After getting about five minutes of sleep the night before, Rachel Hollis made her way to a Starbucks for a much-needed caffeine fix when she witnessed something that enraged her.
"As I'm walking out, one of the pregnant women says to the other woman — she was just asking her questions about her baby — and said, 'Oh, did you nurse?'" Hollis recalled in the video. "The woman was like, 'Oh, you know, I did for a couple weeks, but I really struggled with my first baby.' And the other woman was like, 'You didn't breastfeed? Oh. Well, with this baby, you definitely need to work on that. This is your child's health. I mean, you really couldn't give it more than two weeks?'"

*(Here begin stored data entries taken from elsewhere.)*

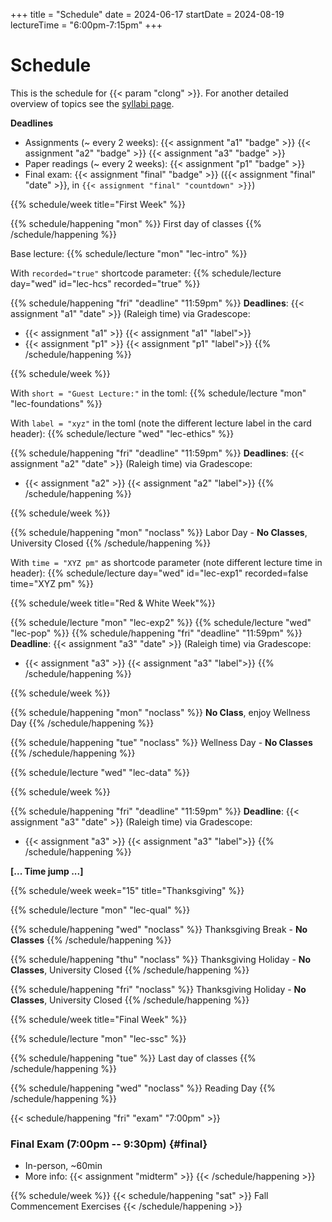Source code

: +++
title = "Schedule"
date = 2024-06-17
startDate = 2024-08-19
lectureTime = "6:00pm-7:15pm"
+++

# Schedule

This is the schedule for {{< param "clong" >}}. For another detailed overview of topics see the [syllabi page](/syllabus).

**Deadlines**
- Assignments (~ every 2 weeks): {{< assignment "a1" "badge" >}} {{< assignment "a2" "badge" >}} {{< assignment "a3" "badge" >}}
- Paper readings (~ every 2 weeks): {{< assignment "p1" "badge" >}}
- Final exam: {{< assignment "final" "badge" >}} ({{< assignment "final" "date" >}}, in `{{< assignment "final" "countdown" >}}`)


<!-- Week 1 -->
{{% schedule/week title="First Week" %}}

{{% schedule/happening "mon" %}}
First day of classes
{{% /schedule/happening %}}

Base lecture:
{{% schedule/lecture "mon" "lec-intro" %}}

With `recorded="true"` shortcode parameter:
{{% schedule/lecture day="wed" id="lec-hcs" recorded="true" %}}

{{% schedule/happening "fri" "deadline" "11:59pm" %}}
**Deadlines**: {{< assignment "a1" "date" >}} (Raleigh time) via Gradescope:
- {{< assignment "a1" >}} {{< assignment "a1" "label">}}
- {{< assignment "p1" >}} {{< assignment "p1" "label">}}
{{% /schedule/happening %}}


<!-- Week 2 -->
{{% schedule/week %}}

With `short = "Guest Lecture:"` in the toml:
{{% schedule/lecture "mon" "lec-foundations" %}}

With `label = "xyz"` in the toml (note the different lecture label in the card header):
{{% schedule/lecture "wed" "lec-ethics" %}}

{{% schedule/happening "fri" "deadline" "11:59pm" %}}
**Deadlines**: {{< assignment "a2" "date" >}} (Raleigh time) via Gradescope:
- {{< assignment "a2" >}} {{< assignment "a2" "label">}}
{{% /schedule/happening %}}


<!-- Week 3 -->
{{% schedule/week %}}

{{% schedule/happening "mon" "noclass" %}}
Labor Day - **No Classes**, University Closed
{{% /schedule/happening %}}

With `time = "XYZ pm"` as shortcode parameter (note different lecture time in header):
{{% schedule/lecture day="wed" id="lec-exp1" recorded=false time="XYZ pm" %}}


<!-- Week 4 -->
{{% schedule/week title="Red & White Week"%}}

{{% schedule/lecture "mon" "lec-exp2" %}}
{{% schedule/lecture "wed" "lec-pop" %}}
{{% schedule/happening "fri" "deadline" "11:59pm" %}}
**Deadline**: {{< assignment "a3" "date" >}} (Raleigh time) via Gradescope:
- {{< assignment "a3" >}} {{< assignment "a3" "label">}}
{{% /schedule/happening %}}


<!-- Week 5 -->
{{% schedule/week %}}

{{% schedule/happening "mon" "noclass" %}}
**No Class**, enjoy Wellness Day
{{% /schedule/happening %}}

{{% schedule/happening "tue" "noclass" %}}
Wellness Day - **No Classes**
{{% /schedule/happening %}}

{{% schedule/lecture "wed" "lec-data" %}}


<!-- Week 6 -->
{{% schedule/week %}}

{{% schedule/happening "fri" "deadline" "11:59pm" %}}
**Deadline**: {{< assignment "a3" "date" >}} (Raleigh time) via Gradescope:
- {{< assignment "a3" >}} {{< assignment "a3" "label">}}
{{% /schedule/happening %}}

<!-- Timejump to -->
**[... Time jump ...]**
<!-- Week 15 -->
{{% schedule/week week="15" title="Thanksgiving" %}}

{{% schedule/lecture "mon" "lec-qual" %}}

{{% schedule/happening "wed" "noclass" %}}
Thanksgiving Break - **No Classes**
{{% /schedule/happening %}}

{{% schedule/happening "thu" "noclass" %}}
Thanksgiving Holiday - **No Classes**, University Closed
{{% /schedule/happening %}}

{{% schedule/happening "fri" "noclass" %}}
Thanksgiving Holiday - **No Classes**, University Closed
{{% /schedule/happening %}}


<!-- Week 16 -->
{{% schedule/week title="Final Week" %}}

{{% schedule/lecture "mon" "lec-ssc" %}}

{{% schedule/happening "tue" %}}
Last day of classes
{{% /schedule/happening %}}

{{% schedule/happening "wed" "noclass" %}}
Reading Day
{{% /schedule/happening %}}


{{< schedule/happening "fri" "exam" "7:00pm" >}}
### Final Exam (7:00pm -- 9:30pm) {#final}
- In-person, ~60min
- More info: {{< assignment "midterm" >}}
{{< /schedule/happening >}}


<!-- Week 17 -->
{{% schedule/week %}}
{{< schedule/happening "sat" >}}
Fall Commencement Exercises
{{< /schedule/happening >}}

Hollis was dumbfounded that she had witnessed a complete stranger shame another stranger for not breast-feeding.
"You are not allowed to shame another mom who is likely doing her very best — you don't know her story, you don't know how hard it is," Hollis said. "If you breast-feed, that's incredible! But not everybody has that ability. Whatever the reasons are, you don't get to judge. Please, please, we are supposed to support each other. And never more so than for another mom who is trying her best."

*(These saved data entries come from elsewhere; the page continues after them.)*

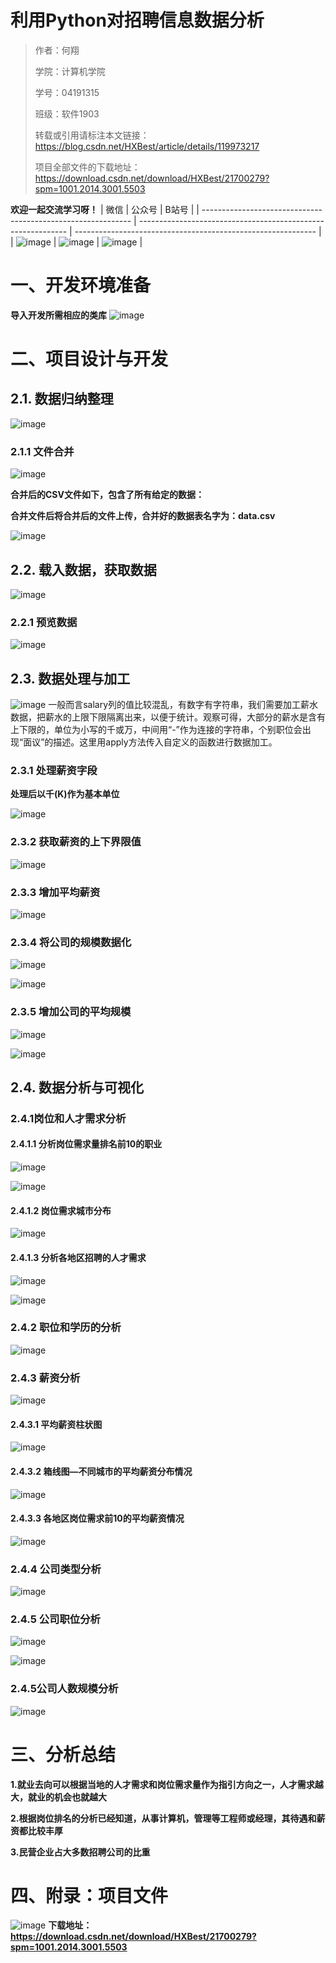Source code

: # 利用Python对招聘信息数据分析

> 作者：何翔
>
> 学院：计算机学院
>
> 学号：04191315
>
> 班级：软件1903
>
> 转载或引用请标注本文链接： https://blog.csdn.net/HXBest/article/details/119973217
>
> 项目全部文件的下载地址：https://download.csdn.net/download/HXBest/21700279?spm=1001.2014.3001.5503


**欢迎一起交流学习呀！**
| 微信                                                         | 公众号                                                       | B站号                                                        |
| ------------------------------------------------------------ | ------------------------------------------------------------ | ------------------------------------------------------------ |
| ![image](https://img-blog.csdnimg.cn/img_convert/cece57138556f8ebe17ea8521e3114e1.png) | ![image](https://img-blog.csdnimg.cn/img_convert/96321ca49ce798da3095c0cb4c2bcafa.png) | ![image](https://img-blog.csdnimg.cn/img_convert/4488f9f9de1c18bb21c82f5657598d0d.png) |

# 一、开发环境准备
**导入开发所需相应的类库**
![image](https://img-blog.csdnimg.cn/img_convert/e021ab9dee8666b6ecbddc3ebb7555a2.png)

# 二、项目设计与开发

## 2.1. 数据归纳整理

![image](https://img-blog.csdnimg.cn/img_convert/00b7eaebeb579959e99fad9dcb877786.png)

### 2.1.1 文件合并

![image](https://img-blog.csdnimg.cn/img_convert/d2c2494e862e07146a91d8910a04d14d.png)

**合并后的CSV文件如下，包含了所有给定的数据：**

**合并文件后将合并后的文件上传，合并好的数据表名字为：data.csv**

![image](https://img-blog.csdnimg.cn/img_convert/457b44bc0555ffe1d41dd532e0beb4f1.png)

## 2.2.  载入数据，获取数据

![image](https://img-blog.csdnimg.cn/img_convert/6255dc2db0cbe3ee850a6ab5e9dce58e.png)

### 2.2.1 预览数据

![image](https://img-blog.csdnimg.cn/img_convert/ddfcc50338eb3c77fd45ecfb06d11daa.png)

## 2.3. 数据处理与加工

![image](https://img-blog.csdnimg.cn/img_convert/b33242cfd0fb8c96e24c31f27d0fb375.png)
一般而言salary列的值比较混乱，有数字有字符串，我们需要加工薪水数据，把薪水的上限下限隔离出来，以便于统计。观察可得，大部分的薪水是含有上下限的，单位为小写的千或万，中间用“-”作为连接的字符串，个别职位会出现“面议”的描述。这里用apply方法传入自定义的函数进行数据加工。


### 2.3.1 处理薪资字段

**处理后以千(K)作为基本单位**

![image](https://img-blog.csdnimg.cn/img_convert/5a794c3a3dddab9240d01bf53a8a650d.png)

### 2.3.2 获取薪资的上下界限值

![image](https://img-blog.csdnimg.cn/img_convert/d7ce2f2f957a569caf435591c157c682.png)

### 2.3.3 增加平均薪资

![image](https://img-blog.csdnimg.cn/img_convert/6d64101abbdf47e2cd8b128f55936675.png)

### 2.3.4 将公司的规模数据化

![image](https://img-blog.csdnimg.cn/img_convert/0919943c51444aef4fe5732c68706e5a.png)

![image](https://img-blog.csdnimg.cn/img_convert/dd8315b553b6ff8991fb80f1bc6758a1.png)

### 2.3.5 增加公司的平均规模

![image](https://img-blog.csdnimg.cn/img_convert/17219d253a6939dd35b14a24c78ff73f.png)

![image](https://img-blog.csdnimg.cn/img_convert/1cca35f6e1b7079dc1fbc456542484f9.png)

## 2.4. 数据分析与可视化

### 2.4.1岗位和人才需求分析

#### 2.4.1.1 分析岗位需求量排名前10的职业

![image](https://img-blog.csdnimg.cn/img_convert/0472af9d2bc96fcba58f02f4d62800ef.png)

![image](https://img-blog.csdnimg.cn/img_convert/b263ac751b1ec8206cc3fce7b1ba6885.png)

#### 2.4.1.2 岗位需求城市分布

![image](https://img-blog.csdnimg.cn/img_convert/183949c6d9168823adb94cd2969e706a.png)

#### 2.4.1.3 分析各地区招聘的人才需求

![image](https://img-blog.csdnimg.cn/img_convert/bb00e811b4e1ca6c0e938ca57f45c0aa.png)

![image](https://img-blog.csdnimg.cn/img_convert/900c9fe7013d0d761d86da7ccac55fd3.png)

### 2.4.2 职位和学历的分析

![image](https://img-blog.csdnimg.cn/img_convert/bcbec1c0d526fac2e2c8f6f66fca4116.png)

### 2.4.3 薪资分析

![image](https://img-blog.csdnimg.cn/img_convert/2a2a5cb5e87327e97174dd963652c1ce.png)

#### 2.4.3.1 平均薪资柱状图

![image](https://img-blog.csdnimg.cn/img_convert/fe71cef5453aa007fd5233231f1597c4.png)

#### 2.4.3.2 箱线图—不同城市的平均薪资分布情况

![image](https://img-blog.csdnimg.cn/img_convert/205106306194393fc83a18573be2f8a5.png)

#### 2.4.3.3 各地区岗位需求前10的平均薪资情况

![image](https://img-blog.csdnimg.cn/img_convert/d9c75f042282885f00d073ace360404b.png)

### 2.4.4 公司类型分析

![image](https://img-blog.csdnimg.cn/img_convert/ab49bd879b597a3399aad9f15a6a6677.png)

### 2.4.5 公司职位分析

![image](https://img-blog.csdnimg.cn/img_convert/9813e3b0839cdbc34db78fba05330dd4.png)

![image](https://img-blog.csdnimg.cn/img_convert/c53dbb4470f4321b5d94140437258094.png)

### 2.4.5公司人数规模分析

![image](https://img-blog.csdnimg.cn/img_convert/4e76854d4ec86c33981f1a3d0d550cd1.png)

# 三、分析总结

**1.就业去向可以根据当地的人才需求和岗位需求量作为指引方向之一，人才需求越大，就业的机会也就越大**

**2.根据岗位排名的分析已经知道，从事计算机，管理等工程师或经理，其待遇和薪资都比较丰厚**

**3.民营企业占大多数招聘公司的比重**

# 四、附录：项目文件

![image](https://img-blog.csdnimg.cn/img_convert/13296f22f09d3585ca76e878171f341e.png)
**下载地址：https://download.csdn.net/download/HXBest/21700279?spm=1001.2014.3001.5503**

Unfortunately, the kind of shaming Hollis witness happens more often than we'd like to think —we sadly still live in a world moms can be shamed when they breast-feed in public and, as this encounter shows, when they don't breast-feed at all.
Hollis continues her rant by acknowledging that even if your intentions were good, shaming someone doesn't help.

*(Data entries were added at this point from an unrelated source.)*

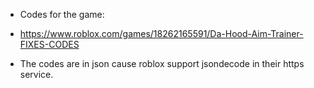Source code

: - Codes for the game:
- https://www.roblox.com/games/18262165591/Da-Hood-Aim-Trainer-FIXES-CODES

- The codes are in json cause roblox support jsondecode in their https service.
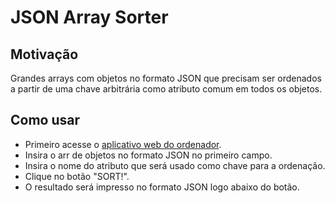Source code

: # JSON Array Sorter

## Motivação

Grandes arrays com objetos no formato JSON que precisam ser ordenados a partir de uma chave arbitrária como atributo comum em todos os objetos.

## Como usar

- Primeiro acesse o [aplicativo web do ordenador](brendonhc.github.io).
- Insira o arr de objetos no formato JSON no primeiro campo.
- Insira o nome do atributo que será usado como chave para a ordenação.
- Clique no botão "SORT!".
- O resultado será impresso no formato JSON logo abaixo do botão.
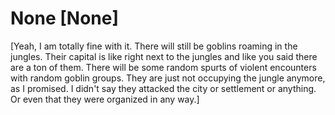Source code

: # None [None]
[Yeah, I am totally fine with it. There will still be goblins roaming in the jungles. Their capital is like right next to the jungles and like you said there are a ton of them. There will be some random spurts of violent encounters with random goblin groups. They are just not occupying the jungle anymore, as I promised. I didn't say they attacked the city or settlement or anything. Or even that they were organized in any way.]
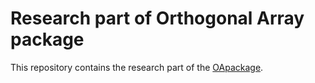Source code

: # Research part of Orthogonal Array package

This repository contains the research part of the
[OApackage](https://github.com/eendebakpt/oapackage).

"Please know that you don't know her story, even if you look at her and make a snap judgment that she should be doing something better, that she could be doing something better — that is not your place," she said. "Your place, as a fellow mom and a fellow woman, is just to love and encourage her where she is. Please, be thoughtful with your words."
Let this be a reminder that as beneficial as it can be, breast-feeding isn't for everyone. While "breast is best" might be a great approach for some, it's not always the case for others, for various reasons. As Hollis says, we don't know someone else's story, and it's not okay to assume that we know what's best for them and their baby. We're all doing our best, and we need to support each other.